Stored data
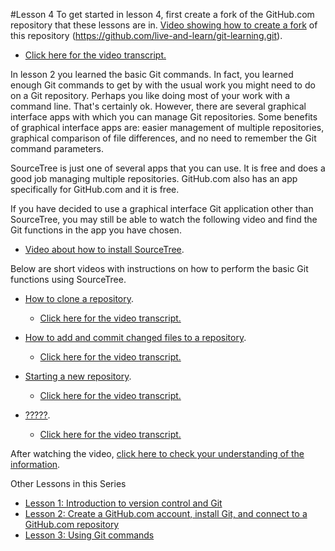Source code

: #Lesson 4
To get started in lesson 4, first create a fork of the GitHub.com repository that these lessons are in.
[Video showing how to create a fork](http://youtu.be/haS1_gxGx0U "Video about creating a fork of a GitHub.com repository") of this repository (https://github.com/live-and-learn/git-learning.git).
* [Click here for the video transcript.](https://github.com/live-and-learn/git-learning/tree/master/lesson-4/transcript-lesson-4-create-github-fork.md "Transcript for Video about creating a fork of a GitHub.com repository")

In lesson 2 you learned the basic Git commands. In fact, you learned enough Git commands to get by with the usual work you might need to do on a Git repository. Perhaps you like doing most of your work with a command line. That's certainly ok. However, there are several graphical interface apps with which you can manage Git repositories. Some benefits of graphical interface apps are: easier management of multiple repositories, graphical comparison of file differences, and no need to remember the Git command parameters.

SourceTree is just one of several apps that you can use. It is free and does a good job managing multiple repositories. GitHub.com also has an app specifically for GitHub.com and it is free.

If you have decided to use a graphical interface Git application other than SourceTree, you may still be able to watch the following video and find the Git functions in the app you have chosen.
* [Video about how to install SourceTree](https://youtu.be/eE7_UKBDhH8 "Video about installing Atlassian's SourceTree app").

Below are short videos with instructions on how to perform the basic Git functions using SourceTree.
* [How to clone a repository](http://youtu.be/01h8c127MRM "Video about using SourceTree to clone a repository").
  * [Click here for the video transcript.](https://github.com/live-and-learn/git-learning/tree/master/lesson-4/transcript-lesson-4-clone-repository.md "Transcript for Video about using SourceTree to clone a repository.")

* [How to add and commit changed files to a repository](http://youtu.be/01h8c127MRM "Video about using SourceTree to add and commit changed files to a repository").
  * [Click here for the video transcript.](https://github.com/live-and-learn/git-learning/tree/master/lesson-4/transcript-lesson-4-add-commit.md "Transcript for Video about using SourceTree to add and commit changed files to a repository.")

* [Starting a new repository](https://youtu.be/placeholder "Video about creating a new Git repository").
  * [Click here for the video transcript.](https://github.com/live-and-learn/git-learning/tree/master/lesson-4/notes-lesson-4-using-sourcetree.md "Transcript for Video about ?????")

* [?????](https://youtu.be/placeholder "Video about ?????").
  * [Click here for the video transcript.](https://github.com/live-and-learn/git-learning/tree/master/lesson-4/transcript-lesson-4-?????.md "Transcript for Video about ?????")


After watching the video, [click here to check your understanding of the information](https://github.com/live-and-learn/git-learning/tree/master/lesson-1/assessment-lesson-1-version-control-using-git.md "Assessment for Video about version control and Git").


Other Lessons in this Series
* [Lesson 1: Introduction to version control and Git](https://github.com/live-and-learn/git-learning/tree/master/lesson-1 "Lesson 1 about version control and an introduction to Git.")
* [Lesson 2: Create a GitHub.com account, install Git, and connect to a GitHub.com repository](https://github.com/live-and-learn/git-learning/tree/master/lesson-2 "Lesson 2 about creating a GitHub.com account, installing Git, and connecting to a GitHub.com repository")
* [Lesson 3: Using Git commands](https://github.com/live-and-learn/git-learning/tree/master/lesson-3 "Lesson 3 about using Git commands.")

What this task involves
Return nothing but the lines running from the start of the data to the line with "for Video about creating", please, both ends included and no pictures.

Response to this exercise
Source code

: #Lesson 4
To get started in lesson 4, first create a fork of the GitHub.com repository that these lessons are in.
[Video showing how to create a fork](http://youtu.be/haS1_gxGx0U "Video about creating a fork of a GitHub.com repository") of this repository (https://github.com/live-and-learn/git-learning.git).
* [Click here for the video transcript.](https://github.com/live-and-learn/git-learning/tree/master/lesson-4/transcript-lesson-4-create-github-fork.md "Transcript for Video about creating a fork of a GitHub.com repository")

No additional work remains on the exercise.